Carolyn was born when London was in flames, was a year old when the United States became involved in World War II, and her life has been somewhat war- and fire-filled ever since. She graduated from high school in Corpus Christi, Texas, Roy Miller High School, in 1958, where she was a member of the marching band, the Battling Bucs. After graduation, she went to Las Vegas to live with her father, and shortened her name to Carol. She lived a rather flamboyant life out there, marrying and divorcing twice before she was 24, worked in casinos and on a dude ranch. She was a member of the Paradise Valley Saddle Association and the Nevada State Horsemen’s Association in her latter years out there, riding horses and living the country-style life. She also sang with a country-western band for a short time during the years 1962-63, but was never famous, though she hung out with a few famous people around then. She gave birth to two of her daughters while living out there.
In 1964, she returned to Corpus Christi, after a bad patch with her father and step-mother, and spent the crazy years from 1964-1971 involved in the drinking scene, managed a merchant seamen’s bar in Corpus Christi during 1965-1967, when she gave birth to her third daughter, and did some traveling to places like Biloxi, MS, and Wichita Falls, TX. When she woke up in shock and realized she had turned 30, she decided to try and live a more normal life. She was truly impacted by the war in Vietnam, losing some friends, being turned off by the horror, and wanting to find some stability, since she was still alive. She wore a POW bracelet from 1970 until 1985, when the remains of her service man were returned to America.
In 1974 she took a job which brought her to Austin, TX, in 1975, where she lived until her death.
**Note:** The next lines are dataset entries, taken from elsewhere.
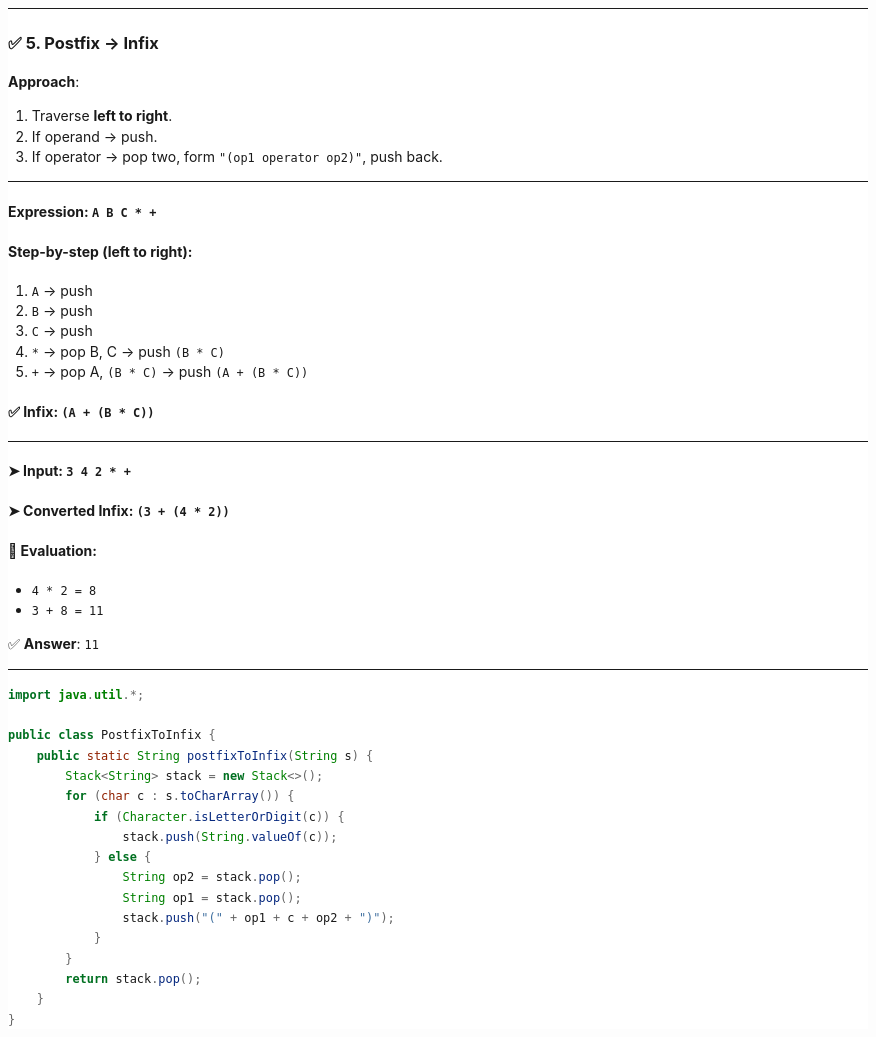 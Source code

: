 

---

### ✅ 5. Postfix → Infix

**Approach**:

1. Traverse **left to right**.
2. If operand → push.
3. If operator → pop two, form `"(op1 operator op2)"`, push back.

---

#### Expression: `A B C * +`

#### Step-by-step (left to right):

1. `A` → push
2. `B` → push
3. `C` → push
4. `*` → pop B, C → push `(B * C)`
5. `+` → pop A, `(B * C)` → push `(A + (B * C))`

#### ✅ **Infix**: `(A + (B * C))`


---

#### ➤ Input: `3 4 2 * +`

#### ➤ Converted Infix: `(3 + (4 * 2))`

#### 🧮 Evaluation:

* `4 * 2 = 8`
* `3 + 8 = 11`

✅ **Answer**: `11`


---



```java
import java.util.*;

public class PostfixToInfix {
    public static String postfixToInfix(String s) {
        Stack<String> stack = new Stack<>();
        for (char c : s.toCharArray()) {
            if (Character.isLetterOrDigit(c)) {
                stack.push(String.valueOf(c));
            } else {
                String op2 = stack.pop();
                String op1 = stack.pop();
                stack.push("(" + op1 + c + op2 + ")");
            }
        }
        return stack.pop();
    }
}
```
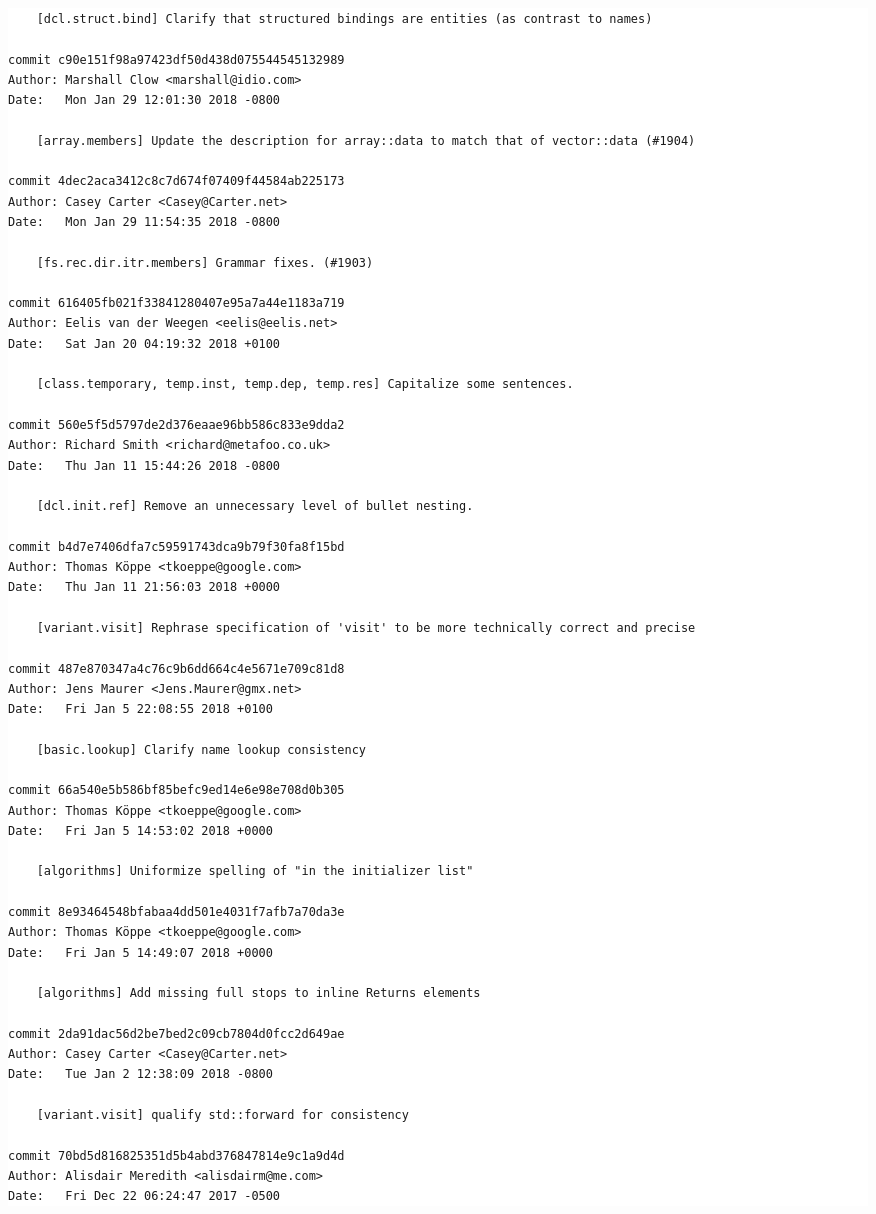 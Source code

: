         [dcl.struct.bind] Clarify that structured bindings are entities (as contrast to names)
    
    commit c90e151f98a97423df50d438d075544545132989
    Author: Marshall Clow <marshall@idio.com>
    Date:   Mon Jan 29 12:01:30 2018 -0800
    
        [array.members] Update the description for array::data to match that of vector::data (#1904)
    
    commit 4dec2aca3412c8c7d674f07409f44584ab225173
    Author: Casey Carter <Casey@Carter.net>
    Date:   Mon Jan 29 11:54:35 2018 -0800
    
        [fs.rec.dir.itr.members] Grammar fixes. (#1903)
    
    commit 616405fb021f33841280407e95a7a44e1183a719
    Author: Eelis van der Weegen <eelis@eelis.net>
    Date:   Sat Jan 20 04:19:32 2018 +0100
    
        [class.temporary, temp.inst, temp.dep, temp.res] Capitalize some sentences.
    
    commit 560e5f5d5797de2d376eaae96bb586c833e9dda2
    Author: Richard Smith <richard@metafoo.co.uk>
    Date:   Thu Jan 11 15:44:26 2018 -0800
    
        [dcl.init.ref] Remove an unnecessary level of bullet nesting.
    
    commit b4d7e7406dfa7c59591743dca9b79f30fa8f15bd
    Author: Thomas Köppe <tkoeppe@google.com>
    Date:   Thu Jan 11 21:56:03 2018 +0000
    
        [variant.visit] Rephrase specification of 'visit' to be more technically correct and precise
    
    commit 487e870347a4c76c9b6dd664c4e5671e709c81d8
    Author: Jens Maurer <Jens.Maurer@gmx.net>
    Date:   Fri Jan 5 22:08:55 2018 +0100
    
        [basic.lookup] Clarify name lookup consistency
    
    commit 66a540e5b586bf85befc9ed14e6e98e708d0b305
    Author: Thomas Köppe <tkoeppe@google.com>
    Date:   Fri Jan 5 14:53:02 2018 +0000
    
        [algorithms] Uniformize spelling of "in the initializer list"
    
    commit 8e93464548bfabaa4dd501e4031f7afb7a70da3e
    Author: Thomas Köppe <tkoeppe@google.com>
    Date:   Fri Jan 5 14:49:07 2018 +0000
    
        [algorithms] Add missing full stops to inline Returns elements
    
    commit 2da91dac56d2be7bed2c09cb7804d0fcc2d649ae
    Author: Casey Carter <Casey@Carter.net>
    Date:   Tue Jan 2 12:38:09 2018 -0800
    
        [variant.visit] qualify std::forward for consistency
    
    commit 70bd5d816825351d5b4abd376847814e9c1a9d4d
    Author: Alisdair Meredith <alisdairm@me.com>
    Date:   Fri Dec 22 06:24:47 2017 -0500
She was employed in Administrative work until her early retirement 2003, and she spent her final years living on her social security, aided by living in City-assisted housing, where she settled down with her cats, and although she served on the Board of Directors for the apartment complex, she really settled into a mostly lazy life. She was able to reconcile with her father in 1982, and remained fast friends with him until his death in 1984. She considered herself lucky.
Carol was never a very domesticate person. She had no interest in marriage, did not raise her children, and would just as soon hire someone to clean her house instead of doing it herself. But she had passions: She loved fine art, music, science fiction, cooking, her Celtic-heritage spirituality, and her cats. She gave money to fund an Art Museum (Corpus Christi, TX), choral groups (Las Vegas, NV; Austin, TX); a number of organizations she belonged to for both business and pleasure; NPR television and radio stations, and even produced a couple of radio shows for a true public-funded radio station in Austin, TX; and the Democratic Party, of which she was an ultra-liberal Socialist Democrat. She was particularly fond of Impressionist art, and was somewhat creative in her own right. Her morals were sometimes looked at askance by outsiders, but Carol pretty much lived by both the Ten Commandments and the Beatitudes, though she did not consider herself a christian.
Carol has never fancied herself as a “politcally-correct” person; she had no problems speaking her mind about everything from war to feminist subjects to tolerance and compassion. She proudly called people of all races and nationalities and genders friends throughout her life, always expected equal rights for herself (though she never made the money she should have), and generally fought battles that had to be fought over and over. She was a sucker more than once because she gave people the benefit of the doubt, and in her later years, had to cut back on what she could just give money-wise to others. But she never wanted to stop helping.
She also believe all wars should be fought with swords, saying that one should always have to look the person they were planning to kill in the eye. Her biggest bugaboos were liars and frauds and thieves.
Carol plans to be cremated and her ashes thrown upon flowing water that goes down to the sea.